We have now added NGINX, but we get a different error:
You’re not authorized to access this page. Please contact the administrator.
Reason: This account is already associated with another authentication method. Sign in using the current authentication method, or contact your administrator to transfer your account to a different authentication method.
The setup is as:
NLB (443) → NGINX (443) → Sonar (9000)
We are using nginx installed on the same EC2 instance as SonarQube with the following config:
Does the user you’re trying to login with via SAML already exist as a local user?
If that is the case, you will have to update the identity provider of the user using POST api/users/update_identity_provider endpoint using saml as a value of the newExternalProvider and and the value of the login of the user in Okta(most likely email) as newExternalIdentity.
Hi Wojciech, I deleted the user I was testing with, so I am not sure that applies.
Does deactivating (deleting) the user actually delete the user?

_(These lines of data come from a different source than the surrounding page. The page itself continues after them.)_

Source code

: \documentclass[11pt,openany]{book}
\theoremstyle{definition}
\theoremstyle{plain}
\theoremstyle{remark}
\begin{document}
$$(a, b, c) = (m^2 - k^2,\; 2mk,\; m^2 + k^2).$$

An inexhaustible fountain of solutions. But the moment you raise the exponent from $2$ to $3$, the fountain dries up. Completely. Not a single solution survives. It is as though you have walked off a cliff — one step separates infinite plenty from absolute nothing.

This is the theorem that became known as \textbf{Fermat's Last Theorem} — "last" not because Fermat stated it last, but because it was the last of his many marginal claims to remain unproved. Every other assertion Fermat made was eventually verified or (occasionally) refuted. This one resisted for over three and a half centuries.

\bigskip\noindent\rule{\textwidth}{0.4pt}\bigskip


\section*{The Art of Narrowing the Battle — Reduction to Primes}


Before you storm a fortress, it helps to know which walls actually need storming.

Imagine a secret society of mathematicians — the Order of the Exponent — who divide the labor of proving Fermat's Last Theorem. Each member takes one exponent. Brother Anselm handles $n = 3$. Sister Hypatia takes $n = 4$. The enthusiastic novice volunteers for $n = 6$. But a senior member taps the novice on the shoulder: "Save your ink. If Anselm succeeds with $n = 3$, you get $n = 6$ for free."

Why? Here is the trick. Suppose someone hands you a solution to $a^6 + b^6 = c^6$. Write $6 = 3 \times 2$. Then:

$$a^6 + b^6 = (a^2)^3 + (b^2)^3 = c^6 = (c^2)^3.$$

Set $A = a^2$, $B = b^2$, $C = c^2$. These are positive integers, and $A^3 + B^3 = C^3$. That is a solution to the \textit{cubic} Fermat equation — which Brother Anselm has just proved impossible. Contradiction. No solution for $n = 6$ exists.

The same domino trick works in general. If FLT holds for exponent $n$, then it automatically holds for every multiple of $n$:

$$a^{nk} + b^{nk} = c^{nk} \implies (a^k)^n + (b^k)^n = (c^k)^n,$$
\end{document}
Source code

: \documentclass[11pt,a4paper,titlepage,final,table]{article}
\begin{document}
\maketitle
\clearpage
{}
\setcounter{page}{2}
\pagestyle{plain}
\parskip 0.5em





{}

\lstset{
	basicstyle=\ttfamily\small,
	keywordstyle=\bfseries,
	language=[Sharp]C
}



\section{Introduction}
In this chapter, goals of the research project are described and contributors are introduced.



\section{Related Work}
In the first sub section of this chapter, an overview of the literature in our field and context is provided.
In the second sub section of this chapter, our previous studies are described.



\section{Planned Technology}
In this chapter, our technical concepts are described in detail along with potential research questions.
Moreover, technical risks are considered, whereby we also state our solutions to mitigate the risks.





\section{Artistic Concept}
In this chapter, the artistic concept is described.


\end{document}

For now we are using a half baked solution, using OKTA’s LDAP endpoint, and we’ve configured sonar.properties ldap to work with it, but its about 10-12 second slow when logging in, i.e. from AWS Cloud to OKTA cloud LDAP auth over TLS.
There is a manual and step by step on how to setup a new server (e.g. community) on AWS with OKTA integration, that would be great.
If you select the option to Delete user's personal information, the account is deleted.
Otherwise, deactivating only removes the some of the user data e.g. email address and marks the user as deactivated.
Either way, the user should still be able to log in.
If you deactivate the user, does the error message still say This account is already associated with another authentication method.? It should not be the case for a deactivated user.
We have a guide about setting up SAML with Okta, the cloud provider used makes no difference for the set up of SAML.